Report each line of the data that has "context" somewhere in it.

• [Records for this exercise]

BEGIN

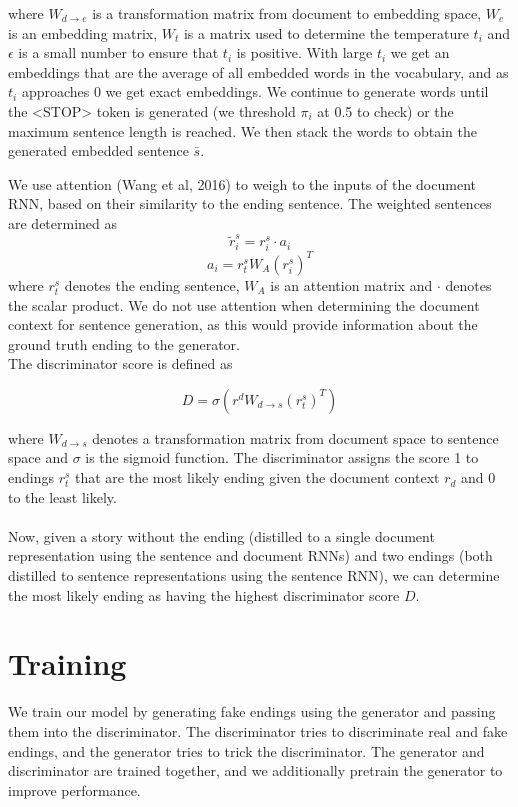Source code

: \documentclass{article}
\begin{document}
where $W_{d \rightarrow e}$ is a transformation matrix from document to embedding space, $W_{e}$ is an embedding matrix, $W_{t}$ is a matrix used to determine the temperature $t_{i}$ and $\epsilon$ is a small number to ensure that $t_{i}$ is positive. With large $t_{i}$ we get an embeddings that are the average of all embedded words in the vocabulary, and as $t_{i}$ approaches 0 we get exact embeddings. We continue to generate words until the <STOP> token is generated (we threshold $\pi_{i}$ at 0.5 to check) or the maximum sentence length is reached. We then stack the words to obtain the generated embedded sentence $\bar{s}$.

We use attention (Wang et al, 2016) to weigh to the inputs of the document RNN, based on their similarity to the ending sentence. The weighted sentences are determined as
$$ \tilde{r}^{s}_{i} = r^{s}_{i} \cdot a_{i} $$
$$ a_{i} = r^{s}_{t}W_{A}(r^{s}_{i})^{T} $$
where $r^{s}_{t}$ denotes the ending sentence, $W_{A}$ is an attention matrix and $\cdot$ denotes the scalar product. We do not use attention when determining the document context for sentence generation, as this would provide information about the ground truth ending to the generator.\\ 

The discriminator score is defined as 

$$ D = \sigma(r^{d}W_{d \rightarrow s}(r^{s}_{t})^{T} )$$

where $W_{d \rightarrow s}$ denotes a transformation matrix from document space to sentence space and $\sigma$ is the sigmoid function. The discriminator assigns the score 1 to endings $r^{s}_{t}$ that are the most likely ending given the document context $r_{d}$ and 0 to the least likely. \\
\\
Now, given a story without the ending (distilled to a single document representation using the sentence and document RNNs) and two endings (both distilled to sentence representations using the sentence RNN), we can determine the most likely ending as having the highest discriminator score $D$. 

\section{Training}

We train our model by generating fake endings using the generator and passing them into the discriminator. The discriminator tries to discriminate real and fake endings, and the generator tries to trick the discriminator. The generator and discriminator are trained together, and we additionally pretrain the generator to improve performance.
\end{document}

END

• [Response]
where $r^{s}_{t}$ denotes the ending sentence, $W_{A}$ is an attention matrix and $\cdot$ denotes the scalar product. We do not use attention when determining the document context for sentence generation, as this would provide information about the ground truth ending to the generator.\\ 
where $W_{d \rightarrow s}$ denotes a transformation matrix from document space to sentence space and $\sigma$ is the sigmoid function. The discriminator assigns the score 1 to endings $r^{s}_{t}$ that are the most likely ending given the document context $r_{d}$ and 0 to the least likely. \\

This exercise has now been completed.